# Data Retrieval

We will be using data from the [Galaxy Zoo 1](https://www.zooniverse.org/projects/zookeeper/galaxy-zoo/about/results#galaxy-zoo-1)

Which can be easily accessed in [SDSSs' DR19 SkyServer](https://skyserver.sdss.org/dr19/en/home.aspx) through SQL queries. You will need to get an account.

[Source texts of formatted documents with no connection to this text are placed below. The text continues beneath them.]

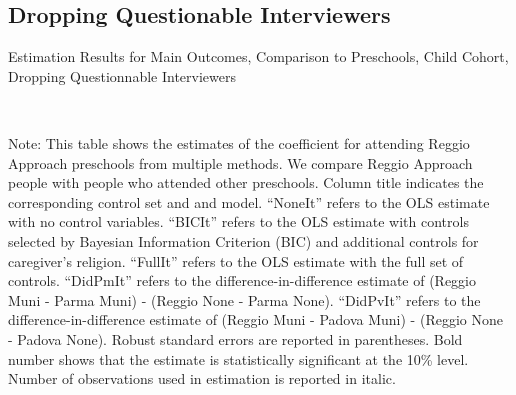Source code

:\subsection{Dropping Questionable Interviewers}



\begin{table}[H] \caption{Estimation Results for Main Outcomes, Comparison to Preschools, Child Cohort, Dropping Questionnable Interviewers} \label{ols-M-child-reg-pres-dropint}
\scalebox{0.8}{}
\vspace{1ex} \\
\footnotesize\raggedright{Note: This table shows the estimates of the coefficient for attending Reggio Approach preschools from multiple methods. We compare Reggio Approach people with people who attended other preschools. Column title indicates the corresponding control set and and model. ``NoneIt'' refers to the OLS estimate with no control variables. ``BICIt'' refers to the OLS estimate with controls selected by Bayesian Information Criterion (BIC) and additional controls for caregiver's religion. ``FullIt'' refers to the OLS estimate with the full set of controls. ``DidPmIt'' refers to the difference-in-difference estimate of (Reggio Muni - Parma Muni) - (Reggio None - Parma None). ``DidPvIt'' refers to the difference-in-difference estimate of (Reggio Muni - Padova Muni) - (Reggio None - Padova None). Robust standard errors are reported in parentheses. Bold number shows that the estimate is statistically significant at the 10\% level. Number of observations used in estimation is reported in italic.}

\end{table}


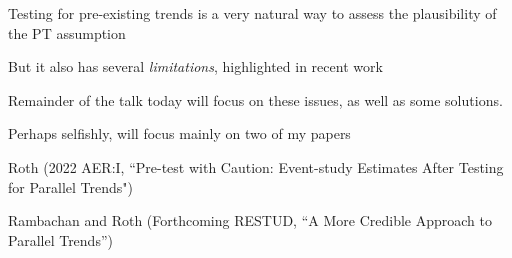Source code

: \documentclass[aspectratio = 169, 13pt]{beamer}
\begin{document}
\begin{frame}
	
	\begin{wideitemize}
		
		\item
		Testing for pre-existing trends is a very natural way to assess the plausibility of the PT assumption
		
		\item
		But it also has several \textit{limitations}, highlighted in recent work \citep[][]{freyaldenhoven_pre-event_2019, kahn-lang_promise_2020, bilinski_seeking_2018, roth_pre-test_2021}
		
		\item
		Remainder of the talk today will focus on these issues, as well as some solutions. 
		
		\item
		Perhaps selfishly, will focus mainly on two of my papers
		
		\begin{wideitemize}
			\item
			Roth (2022 AER:I, ``Pre-test with Caution: Event-study Estimates After Testing for Parallel Trends") 
			\item
			Rambachan and Roth (Forthcoming RESTUD, ``A More Credible Approach to Parallel Trends'') 
		\end{wideitemize}
		
		
	\end{wideitemize}
	
	
\end{frame}
\end{document}
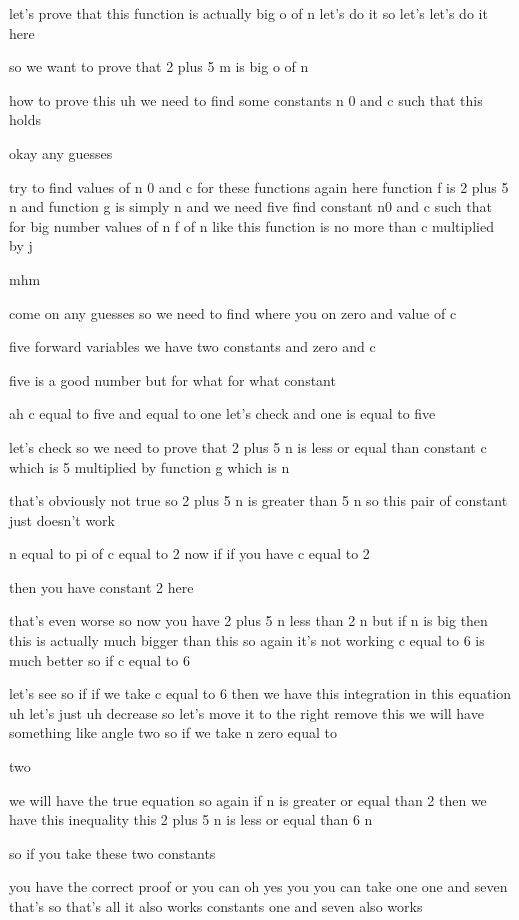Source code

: let's prove that this function is actually big o of n let's do it so let's let's do it here

so we want to prove that 2 plus 5 m is big o of n

how to prove this uh we need to find some constants n 0 and c such that this holds

okay any guesses

try to find values of n 0 and c for these functions again here function f is 2 plus 5 n and function g is simply n and we need five find constant n0 and c such that for big number values of n f of n like this function is no more than c multiplied by j

mhm

come on any guesses so we need to find where you on zero and value of c

five forward variables we have two constants and zero and c

five is a good number but for what for what constant

ah c equal to five and equal to one let's check and one is equal to five

let's check so we need to prove that 2 plus 5 n is less or equal than constant c which is 5 multiplied by function g which is n

that's obviously not true so 2 plus 5 n is greater than 5 n so this pair of constant just doesn't work

n equal to pi of c equal to 2 now if if you have c equal to 2

then you have constant 2 here

that's even worse so now you have 2 plus 5 n less than 2 n but if n is big then this is actually much bigger than this so again it's not working c equal to 6 is much better so if c equal to 6

let's see so if if we take c equal to 6 then we have this integration in this equation uh let's just uh decrease so let's move it to the right remove this we will have something like angle two so if we take n zero equal to

two

we will have the true equation so again if n is greater or equal than 2 then we have this inequality this 2 plus 5 n is less or equal than 6 n

so if you take these two constants

you have the correct proof or you can oh yes you you can take one one and seven that's so that's all it also works constants one and seven also works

For our purpose we need 3 datasets:
* Galaxy morphology classification (elliptical or spiral), coming from [zooVotes table](https://skyserver.sdss.org/dr14/en/help/browser/browser.aspx#&&history=description+zooVotes+U) or [zooSpec table](https://skyserver.sdss.org/dr14/en/help/browser/browser.aspx#&&history=description+zooSpec+U). To be used as the target to train the ML model
* Photometry data of the objects with a morphology classification from [PhotoObjAll](https://skyserver.sdss.org/dr14/en/help/browser/browser.aspx#&&history=description+PhotoObjAll+U) or [PhotoObjDR7](https://skyserver.sdss.org/dr14/en/help/browser/browser.aspx#&&history=description+PhotoObjDR7+U). Can be used for the selection of the objects of interest and also as features ML model.
* Images of galaxies to be used as features for the ML model. From the [cutout service:](https://skyserver.sdss.org/dr14/en/tools/chart/image.aspx)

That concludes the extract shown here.